[Source data Boundary: Start]

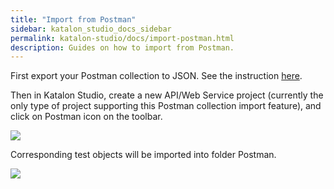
 ```yaml
---
title: "Import from Postman"
sidebar: katalon_studio_docs_sidebar
permalink: katalon-studio/docs/import-postman.html
description: Guides on how to import from Postman.
---
```

First export your Postman collection to JSON. See the instruction [here](https://learning.getpostman.com/docs/postman/collections/data_formats/#exporting-and-importing-postman-data). 

Then in Katalon Studio, create a new API/Web Service project (currently the only type of project supporting this Postman collection import feature), and click on Postman icon on the toolbar.

![](https://github.com/katalon-studio/docs-images/raw/master/katalon-studio/new/version-615/img.png)

Corresponding test objects will be imported into folder Postman.

![](https://github.com/katalon-studio/docs-images/raw/master/katalon-studio/new/version-615/img2.png)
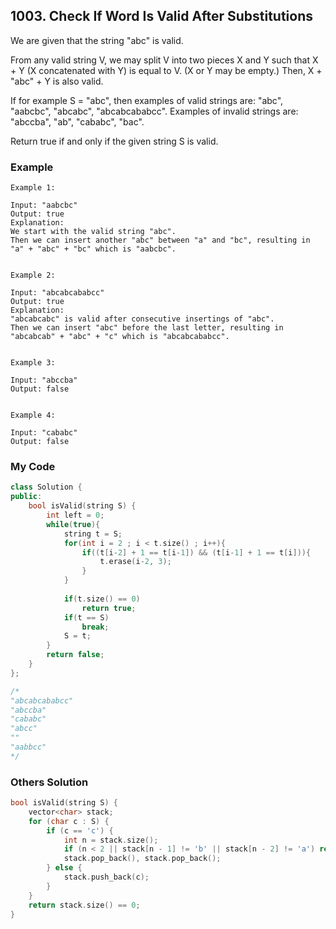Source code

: ## 1003. Check If Word Is Valid After Substitutions

We are given that the string "abc" is valid.

From any valid string V, we may split V into two pieces X and Y such that X + Y (X concatenated with Y) is equal to V.  (X or Y may be empty.)  Then, X + "abc" + Y is also valid.

If for example S = "abc", then examples of valid strings are: "abc", "aabcbc", "abcabc", "abcabcababcc".  Examples of invalid strings are: "abccba", "ab", "cababc", "bac".

Return true if and only if the given string S is valid.

### Example
```
Example 1:

Input: "aabcbc"
Output: true
Explanation: 
We start with the valid string "abc".
Then we can insert another "abc" between "a" and "bc", resulting in "a" + "abc" + "bc" which is "aabcbc".


Example 2:

Input: "abcabcababcc"
Output: true
Explanation: 
"abcabcabc" is valid after consecutive insertings of "abc".
Then we can insert "abc" before the last letter, resulting in "abcabcab" + "abc" + "c" which is "abcabcababcc".


Example 3:

Input: "abccba"
Output: false


Example 4:

Input: "cababc"
Output: false
```

### My Code
```c++
class Solution {
public:
    bool isValid(string S) {
        int left = 0;
        while(true){
            string t = S;
            for(int i = 2 ; i < t.size() ; i++){
                if((t[i-2] + 1 == t[i-1]) && (t[i-1] + 1 == t[i])){
                    t.erase(i-2, 3);
                }
            }
            
            if(t.size() == 0)
                return true;
            if(t == S)
                break;
            S = t;
        }
        return false;
    }
};

/*
"abcabcababcc"
"abccba"
"cababc"
"abcc"
""
"aabbcc"
*/
```

### Others Solution
```c++
bool isValid(string S) {
    vector<char> stack;
    for (char c : S) {
        if (c == 'c') {
            int n = stack.size();
            if (n < 2 || stack[n - 1] != 'b' || stack[n - 2] != 'a') return false;
            stack.pop_back(), stack.pop_back();
        } else {
            stack.push_back(c);
        }
    }
    return stack.size() == 0;
}
```



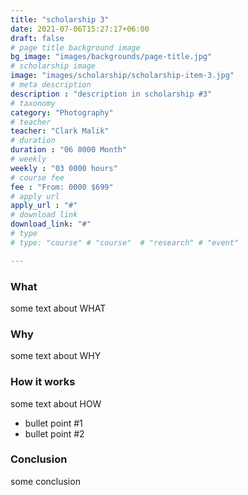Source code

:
 ```yaml
---
title: "scholarship 3"
date: 2021-07-06T15:27:17+06:00
draft: false
# page title background image
bg_image: "images/backgrounds/page-title.jpg"
# scholarship image
image: "images/scholarship/scholarship-item-3.jpg"
# meta description
description : "description in scholarship #3"
# taxonomy
category: "Photography"
# teacher
teacher: "Clark Malik"
# duration
duration : "06 0000 Month"
# weekly
weekly : "03 0000 hours"
# course fee
fee : "From: 0000 $699"
# apply url
apply_url : "#"
# download link
download_link: "#"
# type
# type: "course" # "course"  # "research" # "event"

---
```


### What

some text about WHAT

### Why

some text about WHY

### How it works

some text about HOW

* bullet point #1
* bullet point #2

### Conclusion

some conclusion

[Source data Boundary: End]

# Task objective
Write out precisely the lines from the one holding "some text about WHY" through the end of the material, including both of those ends.

# Task answer
some text about WHY

### How it works

some text about HOW

* bullet point #1
* bullet point #2

### Conclusion

some conclusion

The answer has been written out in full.